[Start of Attachment]

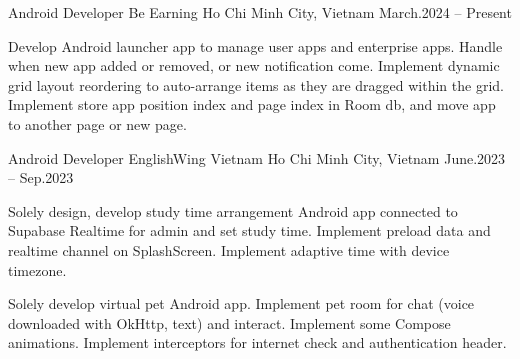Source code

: \begin{cventries}

    \cventry
    {Android Developer}
    {Be Earning}
    {Ho Chi Minh City, Vietnam}
    {March.2024 -- Present}
    {
        \begin{cvitems}
            \item {
                Develop Android launcher app to manage user apps and enterprise apps.
                Handle when new app added or removed, or new notification come.
                Implement dynamic grid layout reordering to auto-arrange items as they are dragged within the grid.
                Implement store app position index and page index in Room db, and move app to another page or new page.
            }
        \end{cvitems}
    }

    \cventry
    {Android Developer}
    {EnglishWing Vietnam}
    {Ho Chi Minh City, Vietnam}
    {June.2023 -- Sep.2023}
    {
        \begin{cvitems}
            \item {
                Solely design, develop study time arrangement Android app connected to Supabase Realtime for admin and set study time.
                Implement preload data and realtime channel on SplashScreen.
                Implement adaptive time with device timezone.
            }
            \item {
                Solely develop virtual pet Android app.
                Implement pet room for chat (voice downloaded with OkHttp, text) and interact.
                Implement some Compose animations.
                Implement interceptors for internet check and authentication header.
            }
        \end{cvitems}
    }
\end{cventries}
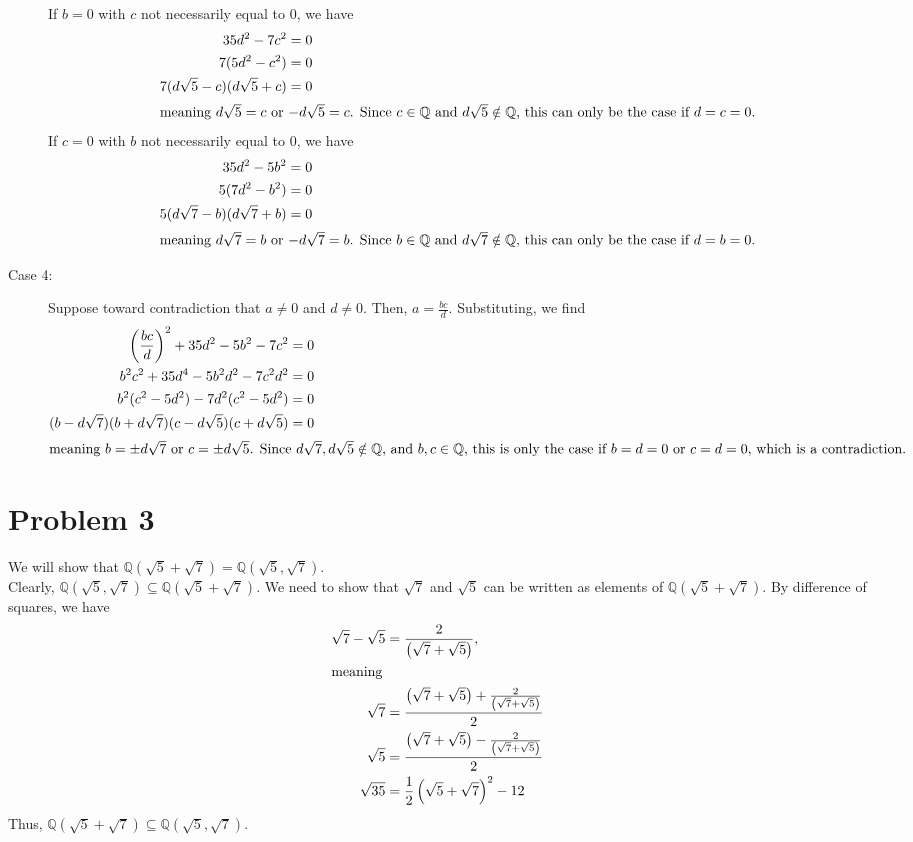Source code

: \documentclass[11pt]{extarticle}
\newcommand{\Q}{\mathbb{Q}}
\begin{document}
\begin{description}
      If $b = 0$ with $c$ not necessarily equal to $0$, we have
      \begin{align*}
        35d^2 - 7c^2 &= 0\\
        7(5d^2 - c^2) &= 0\\
        7(d\sqrt{5} - c)(d\sqrt{5} + c) &= 0\\
        \intertext{meaning $d\sqrt{5} = c$ or $-d\sqrt{5} = c$. Since $c\in\Q$ and $d\sqrt{5}\notin \Q$, this can only be the case if $d=c=0$.}
      \end{align*}
      If $c = 0$ with $b$ not necessarily equal to $0$, we have
      \begin{align*}
        35d^2 - 5b^2 &= 0\\
        5(7d^2 - b^2) &= 0\\
        5(d\sqrt{7} - b)(d\sqrt{7} + b) &= 0\\
        \intertext{meaning $d\sqrt{7} = b$ or $-d\sqrt{7} = b$. Since $b\in\Q$ and $d\sqrt{7}\notin \Q$, this can only be the case if $d=b=0$.}
      \end{align*}
    \item[Case 4:] Suppose toward contradiction that $a\neq 0$ and $d\neq 0$. Then, $a = \frac{bc}{d}$. Substituting, we find
      \begin{align*}
        \left(\frac{bc}{d}\right)^2 + 35d^2 - 5b^2 - 7c^2 &= 0\\
        b^2c^2 + 35d^4 - 5b^2d^2 - 7c^2d^2 &= 0\\
        b^2(c^2 - 5d^2) - 7d^2(c^2 - 5d^2) &= 0\\
        (b-d\sqrt{7})(b+d\sqrt{7})(c-d\sqrt{5})(c+d\sqrt{5}) &= 0\\
        \intertext{meaning $b = \pm d\sqrt{7}$ or $c = \pm d\sqrt{5}$. Since $d\sqrt{7},d\sqrt{5}\notin \Q$, and $b,c\in\Q$, this is only the case if $b=d=0$ or $c=d=0$, which is a contradiction.}
      \end{align*}
  \end{description}
  \section{Problem 3}%
  We will show that $\Q(\sqrt{5} + \sqrt{7}) = \Q(\sqrt{5},\sqrt{7})$.\\

  Clearly, $\Q(\sqrt{5},\sqrt{7})\subseteq \Q(\sqrt{5} + \sqrt{7})$. We need to show that $\sqrt{7}$ and $\sqrt{5}$ can be written as elements of $\Q(\sqrt{5} + \sqrt{7})$. By difference of squares, we have
  \begin{align*}
    \sqrt{7} - \sqrt{5} &= \frac{2}{\left(\sqrt{7} + \sqrt{5}\right)},\\
    \intertext{meaning}
    \sqrt{7} &= \frac{\left(\sqrt{7} + \sqrt{5}\right) + \frac{2}{\left(\sqrt{7} + \sqrt{5}\right)}}{2}\\
    \sqrt{5} &= \frac{\left(\sqrt{7} + \sqrt{5}\right) - \frac{2}{\left(\sqrt{7} + \sqrt{5}\right)}}{2}\\
    \sqrt{35} &= \frac{1}{2}\left(\sqrt{5} + \sqrt{7}\right)^2 - 12
  \end{align*}
  Thus, $\Q(\sqrt{5} + \sqrt{7})\subseteq \Q(\sqrt{5},\sqrt{7})$.
\end{document}
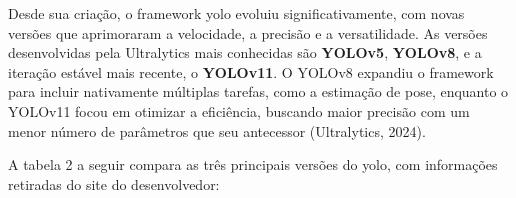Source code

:

Desde sua criação, o framework \ac{yolo} evoluiu significativamente, com novas versões que aprimoraram a velocidade, a precisão e a versatilidade. 
As versões desenvolvidas pela Ultralytics mais conhecidas são \textbf{YOLOv5}, \textbf{YOLOv8}, e a iteração estável mais recente, o \textbf{YOLOv11}. 
O YOLOv8 expandiu o framework para incluir nativamente múltiplas tarefas, como a estimação de pose, enquanto o YOLOv11 focou em otimizar a eficiência, buscando maior precisão com um menor número de parâmetros que seu antecessor (Ultralytics, 2024).

A tabela 2 a seguir compara as três principais versões do \ac{yolo}, com informações retiradas do site do desenvolvedor:

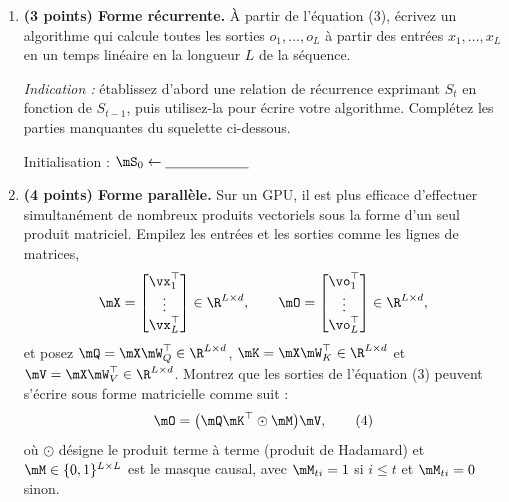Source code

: \documentclass[12pt]{article}
\theoremstyle{definition}
\newcommand{\blank}{\underline{\hspace{2.1cm}}}
\begin{document}
\begin{enumerate}[start=2]
\item \textbf{(3 points) Forme récurrente.} À partir de l'équation (3), écrivez un algorithme qui calcule toutes les sorties $o_1,\ldots,o_L$ à partir des entrées $x_1,\ldots,x_L$ en un temps linéaire en la longueur $L$ de la séquence.

\textit{Indication :} établissez d'abord une relation de récurrence exprimant $S_t$ en fonction de $S_{t-1}$, puis utilisez-la pour écrire votre algorithme. Complétez les parties manquantes du squelette ci-dessous.

\begin{minipage}{\linewidth}
    \begin{algorithm}[H]
    \DontPrintSemicolon
    Initialisation : $\mS_{0} \leftarrow \blank$\;
    \caption{Attention linéaire, forme récurrente}
    \label{alg:linear-rnn}
    \end{algorithm}
\end{minipage}



\item \textbf{(4 points) Forme parallèle.} Sur un GPU, il est plus efficace d'effectuer simultanément de nombreux produits vectoriels sous la forme d'un seul produit matriciel. Empilez les entrées et les sorties comme les lignes de matrices,
\[
\mX=\begin{bmatrix}\vx_1^\top\\\vdots\\\vx_L^\top\end{bmatrix}\in\R^{L\times d},\qquad
\mO=\begin{bmatrix}\vo_1^\top\\\vdots\\\vo_L^\top\end{bmatrix}\in\R^{L\times d},
\]
et posez $\mQ=\mX\mW_Q^\top\in\R^{L\times d}$, $\mK=\mX\mW_K^\top\in\R^{L\times d}$ et $\mV=\mX\mW_V^\top\in\R^{L\times d}$. Montrez que les sorties de l'équation (3) peuvent s'écrire sous forme matricielle comme suit :
\begin{equation}\mO=\bigl(\mQ\mK^\top\odot \mM\bigr)\mV,\tag{4}\end{equation}
où $\odot$ désigne le produit terme à terme (produit de Hadamard) et $\mM\in\{0,1\}^{L\times L}$ est le masque causal, avec $\mM_{ti}=1$ si $i\le t$ et $\mM_{ti}=0$ sinon.


\end{enumerate}
\end{document}
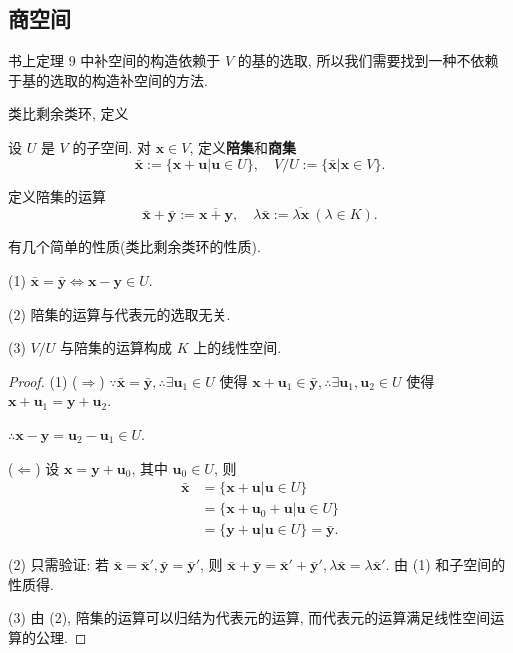 \documentclass[color=black,device=normal,lang=cn,mode=geye]{elegantnote}
\begin{document}
\subsection{商空间}
书上定理 9 中补空间的构造依赖于 $V$ 的基的选取, 所以我们需要找到一种不依赖于基的选取的构造补空间的方法.

类比剩余类环, 定义
\begin{definition}
    设 $U$ 是 $V$ 的子空间. 对 $\boldsymbol{x}\in V$, 定义\textbf{陪集}和\textbf{商集}
    \[\bar{\boldsymbol{x}}:=\{\boldsymbol{x}+\boldsymbol{u}|\boldsymbol{u}\in U\},\quad V/U:=\{\bar{\boldsymbol{x}}|\boldsymbol{x}\in V\}.\]

    定义陪集的运算
    \[\bar{\boldsymbol{x}}+\bar{\boldsymbol{y}}:=\overline{\boldsymbol{x}+\boldsymbol{y}},\quad\lambda\bar{\boldsymbol{x}}:=\overline{\lambda\boldsymbol{x}}\ (\lambda\in K).\]
\end{definition}
有几个简单的性质(类比剩余类环的性质).
\begin{property}\label{p1.3}
    (1) $\bar{\boldsymbol{x}}=\bar{\boldsymbol{y}}\Leftrightarrow\boldsymbol{x}-\boldsymbol{y}\in U$.

    (2) 陪集的运算与代表元的选取无关.

    (3) $V/U$ 与陪集的运算构成 $K$ 上的线性空间.
\end{property}
\begin{proof}
    (1) ($\Rightarrow$) $\because\bar{\boldsymbol{x}}=\bar{\boldsymbol{y}},\therefore\exists\boldsymbol{u}_1\in U$ 使得 $\boldsymbol{x}+\boldsymbol{u}_1\in\bar{\boldsymbol{y}},\therefore\exists\boldsymbol{u}_1,\boldsymbol{u}_2\in U$ 使得 $\boldsymbol{x}+\boldsymbol{u}_1=\boldsymbol{y}+\boldsymbol{u}_2$.

    $\therefore\boldsymbol{x}-\boldsymbol{y}=\boldsymbol{u}_2-\boldsymbol{u}_1\in U$.

    ($\Leftarrow$) 设 $\boldsymbol{x}=\boldsymbol{y}+\boldsymbol{u}_0$, 其中 $\boldsymbol{u}_0\in U$, 则
    \begin{align*}
        \bar{\boldsymbol{x}} & =\{\boldsymbol{x}+\boldsymbol{u}|\boldsymbol{u}\in U\} \\
        & =\{\boldsymbol{x}+\boldsymbol{u}_0+\boldsymbol{u}|\boldsymbol{u}\in U\} \\
        & =\{\boldsymbol{y}+\boldsymbol{u}|\boldsymbol{u}\in U\}=\bar{\boldsymbol{y}}.
    \end{align*}

    (2) 只需验证: 若 $\bar{\boldsymbol{x}}=\bar{\boldsymbol{x}}',\bar{\boldsymbol{y}}=\bar{\boldsymbol{y}}'$, 则 $\bar{\boldsymbol{x}}+\bar{\boldsymbol{y}}=\bar{\boldsymbol{x}}'+\bar{\boldsymbol{y}}',\lambda\bar{\boldsymbol{x}}=\lambda\bar{\boldsymbol{x}}'$. 由 (1) 和子空间的性质得.

    (3) 由 (2), 陪集的运算可以归结为代表元的运算, 而代表元的运算满足线性空间运算的公理.
\end{proof}
\end{document}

[End of Attachment]

EXERCISE PROMPT
Every line that contains the string "points" should be copied from the records.

RESPONSE TO THIS EXERCISE
\item \textbf{(3 points) Forme récurrente.} À partir de l'équation (3), écrivez un algorithme qui calcule toutes les sorties $o_1,\ldots,o_L$ à partir des entrées $x_1,\ldots,x_L$ en un temps linéaire en la longueur $L$ de la séquence.
\item \textbf{(4 points) Forme parallèle.} Sur un GPU, il est plus efficace d'effectuer simultanément de nombreux produits vectoriels sous la forme d'un seul produit matriciel. Empilez les entrées et les sorties comme les lignes de matrices,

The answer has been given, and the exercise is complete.